Original Link: http://www.anandtech.com/show/1724



Introduction

Several months ago, Sun gave us the opportunity to look at a quad Opteron, 3U rackmount server that had everyone reevaluating Intel's dominance in the server arena. Four months later, AMD finally has some significant market share for entry level servers. Our original quad Opteron 850 server was an impressive piece of machinery, but since AMD's launch of dual core processors, a whole new class of high performance entry servers has evolved.

Sun was extremely pleased to announce to us that their dual core V40z had set the 64-bit SPEC JBB2000 World Record. We couldn't have been more excited to get a similar configuration for our testing to do some real world benchmarks for ourselves! Today we will look at one of these high performance Sun Fire V40z machines and see how they compare against the previous generation of V40z.

Since we are looking at an 8-core Opteron server today, a huge portion of our time will be dedicated to investigating scalability. While it is relatively hard to take an operating system or application and design it to run on two processors instead of one, it is also equally hard to take a system designed for two processes and scale it to eight. The cost prohibitive nature of 8-way systems traditionally make scaling defects difficult to really ascertain, and likewise its not too often that we even pay attention to them. With processors heading toward dual and eventually quad core, scalability of the OS and hardware begin to carry more and more weight.

For anyone in the computer business, there really isn't a better feeling than seeing 8 Opterons POST.



New Changes to the V40z

The heart of the new V40z is, of course, the Opteron 875 processors. Since a single 2.6GHz Opteron draws the same power as a dual core 2.2GHz Opteron, the V40z doesn't seem to have too much difficulty with drop in compatibility. In theory at least, a dual core Opteron 875 should have the same power envelope as an Opteron 252 but provides an additional 50-80% performance boost. For more details on the Opteron 875, please check out our earlier article here. Although AMD has some background in 8-way server configurations, it is not nearly as extensive as that of Intel, Sun, IBM or HP. Putting eight cores in a 3U is a huge step forward for AMD (and Sun) and processor scaling is a colossal issue.

Additional cooling is not necessary for the dual core Opteron 875s because they have approximately the same TDP as Opteron 852s.

Our previous V40z (Quad Opteron 850) managed to draw 585 watts during peak operation - well within the capability of the redundant 760W power supplies. During peak operation the new V40z with quad Opteron 875s hit 615W during heavy load. This falls in line with AMD and Sun's claim concerning the power consumption.

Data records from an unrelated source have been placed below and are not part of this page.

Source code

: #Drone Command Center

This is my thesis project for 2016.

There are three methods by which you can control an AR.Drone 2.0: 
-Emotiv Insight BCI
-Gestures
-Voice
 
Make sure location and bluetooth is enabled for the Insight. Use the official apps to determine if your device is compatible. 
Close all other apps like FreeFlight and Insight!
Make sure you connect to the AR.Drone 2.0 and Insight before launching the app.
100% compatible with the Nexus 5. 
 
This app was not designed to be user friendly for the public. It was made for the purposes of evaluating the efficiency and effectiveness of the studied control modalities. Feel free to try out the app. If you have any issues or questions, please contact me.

Aside from the dual core processors, there have been some other changes to the V40z since our last analysis.

  • The two Broadcom BCM5703 gigabit controllers in the previous V40z have been replaced with a single BCM5704.
  • The 800MHz HyperTransport links have been upgraded to full 1GHz HyperTransport links.
  • The Service Processor now supports IPMI 2.0.
  • Support for 300GB hard drives has been added to the BIOS.

The new features of the V40z do come at a premium; the base quad dual core systems from Sun start around $38,995 direct from Sun. However, there are incentive programs (including a Xeon trade-in program) that can reduce this cost by up to 15% and other promos running on Sun's webpage. Third party retailers are also selling Sun system at lower prices, but unfortunately the third party retailers do not offer the same support packages.

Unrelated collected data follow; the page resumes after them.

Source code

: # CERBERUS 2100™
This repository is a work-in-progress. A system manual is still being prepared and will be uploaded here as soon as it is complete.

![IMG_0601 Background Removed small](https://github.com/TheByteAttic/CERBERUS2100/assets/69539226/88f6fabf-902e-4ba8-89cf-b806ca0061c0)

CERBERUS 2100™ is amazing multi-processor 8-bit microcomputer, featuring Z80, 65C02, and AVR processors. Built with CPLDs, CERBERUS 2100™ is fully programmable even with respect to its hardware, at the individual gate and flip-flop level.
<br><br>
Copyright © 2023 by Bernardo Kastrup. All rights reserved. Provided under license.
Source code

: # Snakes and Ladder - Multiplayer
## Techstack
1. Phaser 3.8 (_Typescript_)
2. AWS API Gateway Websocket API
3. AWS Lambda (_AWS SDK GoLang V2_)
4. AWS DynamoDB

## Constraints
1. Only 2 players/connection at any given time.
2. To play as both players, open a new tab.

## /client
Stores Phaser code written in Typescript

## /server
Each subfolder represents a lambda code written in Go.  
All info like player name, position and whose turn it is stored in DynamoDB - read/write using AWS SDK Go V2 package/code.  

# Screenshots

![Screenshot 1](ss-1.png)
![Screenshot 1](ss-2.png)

Getting a Feel for Solaris 10

Solaris has always had the edge over Linux when it comes to scalability; SunOS had its roots in big iron. As a FreeBSD user first and a Linux user second (and a Windows user a distant third), a lot of things felt very familiar inside Solaris 10. Sun's Java Desktop System, JDS, is immediately recognizable as a SUSE derivative. We won't touch on JDS too much in the next couple pages, but instead focus on the underlying kernel and some Solaris's more interesting and original features.

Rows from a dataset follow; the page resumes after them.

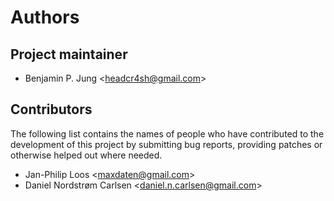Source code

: # Authors

## Project maintainer

* Benjamin P. Jung &lt;headcr4sh@gmail.com&gt;

## Contributors

The following list contains the names of people who have contributed to the
development of this project by submitting bug reports, providing patches or
otherwise helped out where needed.

* Jan-Philip Loos &lt;maxdaten@gmail.com&gt;
* Daniel Nordstrøm Carlsen &lt;daniel.n.carlsen@gmail.com&gt;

As we mentioned earlier, scalability is a big issue but if anyone can tackle that obstacle, it's Sun. Sun spent a lot of time getting Solaris 10 ready for x86, and as you will see in our benchmarks section, the "Slowlaris" moniker might be dead. Solaris 10 features a new scheduler that allows per-CPU optimizations as well as faster string functions, SSE2 support and new x86_64 specific libc system calls. Granted, we would like to see some SSE3 optimizations as well, but these features sound pretty good for now.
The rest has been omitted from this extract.